Parkhurst is a good place to see the squirrels. From the car park (which is a 400 yd walk from the bus stop), a clear signposted track winds its way through the woods to a hide where, with a little patience, you have every likelihood of seeing the animals. You should see them elsewhere too – as you walk, simply look up!
Don’t overlook the other charms that Parkhurst has to offer, ranging from fly agaric, the classic red cap and white spotted mushroom, to birds such as crossbills and goldcrests and the great crested newts which live in the ponds in the centre of the forest.
The landscape of remnant ancient woodland and heathland is similar to that found in the New Forest and is another reminder that until the end of the last Ice Age and sea level rises, the two were part of the same landmass.
Located on the west banks of the Medina, this is an exquisite sliver of haven for wildlife. A short circular nature trail explores the site, which is managed by Gift to Nature. Access the site from the footpath leading from the north side of the viaduct down to the riverside path.
The River Medina was one of the main trade routes onto the Island for many centuries. The creek was dammed in the 1790s to provide water for a flour mill. After the mill failed the cement industry moved in – it’s a little-known fact that the Isle of Wight was, for a brief period, the epicentre of cement production in Victorian England, with the quick-setting cement used for sea fortifications. Recent archaeological work has uncovered cement kilns.
The creek has been designated as a RAMSAR site (an international status granted to wetlands of high quality) for its importance to winter wading birds such as teal and grebe. Much of the site is dominated by reed swamp and bulrushes.
Dickson’s Copse, meanwhile, was once part of the ancient deer forest of Parkhurst oak and features ash on the higher ground with a rich shrub layer comprising holly, hawthorn, spindle, privet, butcher’s-broom, hazel and field maple. The copse floor hosts ancient woodland indicator species such as lords-and-ladies, red campion, stinking iris, primrose and violets.
Sea-salted caramel, cookies and cream, lemon meringue…we are of course talking fudge, glorious fudge…. and most recently, vegan fudge. In all, you can choose from 12 flavours at Slab Artisan Fudge.
Having run Bliss Ice Cream in Cowes for the best part of a decade, Rachel Powell and her husband Steve opened Slab in 2015. ‘We thought it would complement the ice cream and we were surprised there wasn’t an “Island” fudge -after all, you expect to find fudge in seaside towns,’ she says.

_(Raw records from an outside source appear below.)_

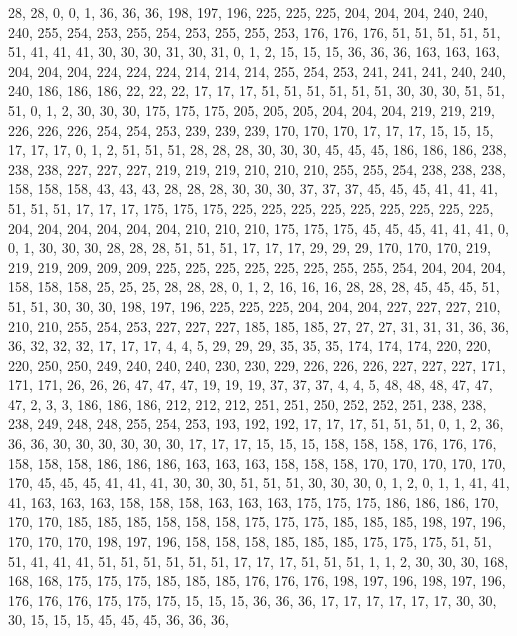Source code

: 28, 28, 0, 0, 1, 36, 36, 36, 198, 197, 196, 225, 225, 225, 204, 204, 204, 240, 240, 240, 255, 254, 253, 255, 254, 253, 255, 255, 253, 176, 176, 176,
51, 51, 51, 51, 51, 51, 41, 41, 41, 30, 30, 30, 31, 30, 31, 0, 1, 2, 15, 15, 15, 36, 36, 36, 163, 163, 163, 204, 204, 204, 224, 224,
224, 214, 214, 214, 255, 254, 253, 241, 241, 241, 240, 240, 240, 186, 186, 186, 22, 22, 22, 17, 17, 17, 51, 51, 51, 51, 51, 51, 30, 30, 30, 51,
51, 51, 0, 1, 2, 30, 30, 30, 175, 175, 175, 205, 205, 205, 204, 204, 204, 219, 219, 219, 226, 226, 226, 254, 254, 253, 239, 239, 239, 170, 170, 170,
17, 17, 17, 15, 15, 15, 17, 17, 17, 0, 1, 2, 51, 51, 51, 28, 28, 28, 30, 30, 30, 45, 45, 45, 186, 186, 186, 238, 238, 238, 227, 227,
227, 219, 219, 219, 210, 210, 210, 255, 255, 254, 238, 238, 238, 158, 158, 158, 43, 43, 43, 28, 28, 28, 30, 30, 30, 37, 37, 37, 45, 45, 45, 41,
41, 41, 51, 51, 51, 17, 17, 17, 175, 175, 175, 225, 225, 225, 225, 225, 225, 225, 225, 225, 204, 204, 204, 204, 204, 204, 210, 210, 210, 175, 175, 175,
45, 45, 45, 41, 41, 41, 0, 0, 1, 30, 30, 30, 28, 28, 28, 51, 51, 51, 17, 17, 17, 29, 29, 29, 170, 170, 170, 219, 219, 219, 209, 209,
209, 225, 225, 225, 225, 225, 225, 255, 255, 254, 204, 204, 204, 158, 158, 158, 25, 25, 25, 28, 28, 28, 0, 1, 2, 16, 16, 16, 28, 28, 28, 45,
45, 45, 51, 51, 51, 30, 30, 30, 198, 197, 196, 225, 225, 225, 204, 204, 204, 227, 227, 227, 210, 210, 210, 255, 254, 253, 227, 227, 227, 185, 185, 185,
27, 27, 27, 31, 31, 31, 36, 36, 36, 32, 32, 32, 17, 17, 17, 4, 4, 5, 29, 29, 29, 35, 35, 35, 174, 174, 174, 220, 220, 220, 250, 250,
249, 240, 240, 240, 230, 230, 229, 226, 226, 226, 227, 227, 227, 171, 171, 171, 26, 26, 26, 47, 47, 47, 19, 19, 19, 37, 37, 37, 4, 4, 5, 48,
48, 48, 47, 47, 47, 2, 3, 3, 186, 186, 186, 212, 212, 212, 251, 251, 250, 252, 252, 251, 238, 238, 238, 249, 248, 248, 255, 254, 253, 193, 192, 192,
17, 17, 17, 51, 51, 51, 0, 1, 2, 36, 36, 36, 30, 30, 30, 30, 30, 30, 17, 17, 17, 15, 15, 15, 158, 158, 158, 176, 176, 176, 158, 158,
158, 186, 186, 186, 163, 163, 163, 158, 158, 158, 170, 170, 170, 170, 170, 170, 45, 45, 45, 41, 41, 41, 30, 30, 30, 51, 51, 51, 30, 30, 30, 0,
1, 2, 0, 1, 1, 41, 41, 41, 163, 163, 163, 158, 158, 158, 163, 163, 163, 175, 175, 175, 186, 186, 186, 170, 170, 170, 185, 185, 185, 158, 158, 158,
175, 175, 175, 185, 185, 185, 198, 197, 196, 170, 170, 170, 198, 197, 196, 158, 158, 158, 185, 185, 185, 175, 175, 175, 51, 51, 51, 41, 41, 41, 51, 51,
51, 51, 51, 51, 17, 17, 17, 51, 51, 51, 1, 1, 2, 30, 30, 30, 168, 168, 168, 175, 175, 175, 185, 185, 185, 176, 176, 176, 198, 197, 196, 198,
197, 196, 176, 176, 176, 175, 175, 175, 15, 15, 15, 36, 36, 36, 17, 17, 17, 17, 17, 17, 30, 30, 30, 15, 15, 15, 45, 45, 45, 36, 36, 36,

Fudge-making is far from plain sailing: fudge, if it takes the mood can choose not to set, or it can set like concrete. ‘It’s a pretty science-based business,’ says Rachel as she recalls how she taught herself to make fudge over the winter of 2014. ‘You look at recipes online and you quickly realise most of them are awful – they burn or don’t work the second time. So, it was a question of coming up with my own and tweaking it, cooking it a bit hotter, using less sugar, more butter until you settle on the recipe that is right.’
After spending three months experimenting with recipes in her home kitchen, Rachel was ready. She has been kept busy working late into the night and cutting and packaging fudge at 5 am ahead of selling at fares, fetes and Cowes Week.
The move into the shop was a logical next step and visitors can watch fudge being made. ‘We opened the shop because we were storing the fudge in our house and it was full of boxes, the fudge was just taking over,’ she laughs.
The Caledon is a lovingly refurbished Victorian house combining modern features with original features such as exposed beams and fireplaces. Run by a supremely helpful family who make you feel that their home is your home. Breakfast includes fresh local eggs and bread. The honesty bar for the Island’s Wight mermaid Gin, or wine, in the lounge is a nice touch. Eight rooms.